玉木今の平尾さんの話はその通りだけど、オレはつむじ曲がりだから一言いわせてもらうけど(笑)。「日本人は集団の中で個が埋没している」というけれど、実はスポーツが増幅したんだよね。本当は、それほどでもなかったのかもしれない。たとえば、さまざまな文様の縄文土器などを創造をし始めた縄文時代とか、個性豊かな武将がたくさんいた戦国時代なんて、むちゃくちゃ「個」が台頭していたやないか。つまり、日本人はもともと個が埋没していたわけではなくて、埋没させたい支配的意見、つまりは支配的階級の人たちがスポーツを思い切り利用した結果のことだとも考えられる。

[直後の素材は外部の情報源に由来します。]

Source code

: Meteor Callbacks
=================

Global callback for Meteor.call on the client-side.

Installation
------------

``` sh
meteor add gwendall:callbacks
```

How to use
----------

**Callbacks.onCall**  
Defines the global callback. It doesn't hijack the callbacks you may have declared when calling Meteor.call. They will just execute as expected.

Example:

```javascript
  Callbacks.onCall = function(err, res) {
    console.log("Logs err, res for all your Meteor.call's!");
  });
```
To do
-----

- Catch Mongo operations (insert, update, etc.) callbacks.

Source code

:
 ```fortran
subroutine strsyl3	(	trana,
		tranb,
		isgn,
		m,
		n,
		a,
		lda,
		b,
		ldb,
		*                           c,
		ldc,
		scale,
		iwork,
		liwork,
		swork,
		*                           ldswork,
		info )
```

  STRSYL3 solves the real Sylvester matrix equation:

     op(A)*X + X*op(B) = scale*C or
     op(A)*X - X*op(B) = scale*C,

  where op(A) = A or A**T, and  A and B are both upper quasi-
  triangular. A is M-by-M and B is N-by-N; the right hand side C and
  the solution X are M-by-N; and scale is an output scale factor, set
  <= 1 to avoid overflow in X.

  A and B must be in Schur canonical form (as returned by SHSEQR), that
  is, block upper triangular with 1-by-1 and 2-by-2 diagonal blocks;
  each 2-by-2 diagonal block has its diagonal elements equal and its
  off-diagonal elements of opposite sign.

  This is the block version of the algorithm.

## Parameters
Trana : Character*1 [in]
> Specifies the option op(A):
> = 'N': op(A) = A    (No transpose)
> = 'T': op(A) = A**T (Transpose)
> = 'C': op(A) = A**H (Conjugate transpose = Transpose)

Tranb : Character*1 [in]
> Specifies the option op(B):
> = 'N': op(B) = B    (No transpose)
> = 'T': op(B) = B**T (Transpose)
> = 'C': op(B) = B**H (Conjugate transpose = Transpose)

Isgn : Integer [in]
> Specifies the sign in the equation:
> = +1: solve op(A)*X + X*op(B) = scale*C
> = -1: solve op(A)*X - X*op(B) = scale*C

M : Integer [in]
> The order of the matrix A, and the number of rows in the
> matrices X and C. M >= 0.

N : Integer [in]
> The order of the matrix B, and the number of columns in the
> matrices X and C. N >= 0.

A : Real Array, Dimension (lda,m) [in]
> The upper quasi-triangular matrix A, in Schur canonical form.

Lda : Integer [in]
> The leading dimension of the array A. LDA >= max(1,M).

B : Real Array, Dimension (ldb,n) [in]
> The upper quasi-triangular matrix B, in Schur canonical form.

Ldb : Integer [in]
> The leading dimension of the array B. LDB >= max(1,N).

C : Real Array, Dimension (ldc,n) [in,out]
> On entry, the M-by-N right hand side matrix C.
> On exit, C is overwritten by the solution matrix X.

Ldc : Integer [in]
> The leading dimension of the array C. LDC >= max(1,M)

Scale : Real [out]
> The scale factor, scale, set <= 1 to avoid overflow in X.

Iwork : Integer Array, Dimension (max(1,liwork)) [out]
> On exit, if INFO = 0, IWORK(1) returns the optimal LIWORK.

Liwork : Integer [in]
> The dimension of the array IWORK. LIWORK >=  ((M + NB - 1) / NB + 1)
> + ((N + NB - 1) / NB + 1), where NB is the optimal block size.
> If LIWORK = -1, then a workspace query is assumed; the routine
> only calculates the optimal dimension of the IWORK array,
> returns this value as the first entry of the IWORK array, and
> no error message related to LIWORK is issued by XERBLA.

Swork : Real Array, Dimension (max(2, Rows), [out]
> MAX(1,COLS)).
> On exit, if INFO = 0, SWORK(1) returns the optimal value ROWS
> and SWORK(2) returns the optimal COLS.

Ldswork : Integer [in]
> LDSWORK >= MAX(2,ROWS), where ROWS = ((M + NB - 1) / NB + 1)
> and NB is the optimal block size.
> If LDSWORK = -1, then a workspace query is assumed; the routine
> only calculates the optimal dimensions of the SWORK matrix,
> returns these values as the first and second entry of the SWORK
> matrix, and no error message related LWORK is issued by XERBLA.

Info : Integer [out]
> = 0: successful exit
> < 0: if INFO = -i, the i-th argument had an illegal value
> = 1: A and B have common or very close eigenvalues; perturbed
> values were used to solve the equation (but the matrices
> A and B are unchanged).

平尾確かに、そういうことも言えるかもしれないですね。

玉木最近、ちょっとおもしろいと思ったのは、西洋人とパチンコに行くと、日本人でもものすごく個になれるということが、実によくわかるということ(笑)。たとえば日本人は台に座って隣の人とひじとひじが触れ合っても、知らん顔して前を見ている。でも西洋人と一緒に行ったりすると、オレが入らなかったら一緒に泣いてくれるし、入れば一緒に喜んでくれる。隣に座った見ず知らずの人に対しても、同じなんだよね。ラスベガスでスロットルマシーンをやってもうけた人は必ず記念写真を撮るけれど、周りにいっぱい人がいるでしょう。スロットルを引いたのは一人だけど、周りの人がみんな喜んで一緒に記念写真に収まるんだよね。そういうことは、日本ではあまりないことで、日本人は意外に「個」なんだと感じるわけですよ。そういえば、江戸時代の宮本武蔵や佐々木小次郎はまったく集団とは縁のない「個」の典型でしょう。それを、日本人はたたえている。そう考えると、どんな国民性や民族性であっても、個と集団の両面を持っているんだと思う。そのどちらをどのジャンルでどれだけ強調するかというときに、日本ではスポーツと集団が一つになってしまった。そして、相互に増幅してしまった。だから今度は、スポーツの側から解体しなければイカンということよ。そう考えれば、根っこはそれほど深くない。新しいスポーツ像とか、新しいスポーツインテリジェンス像というものを、それこそ平尾さんたちがどんどん訴えていくことで絶対、道は見出せるはずだと。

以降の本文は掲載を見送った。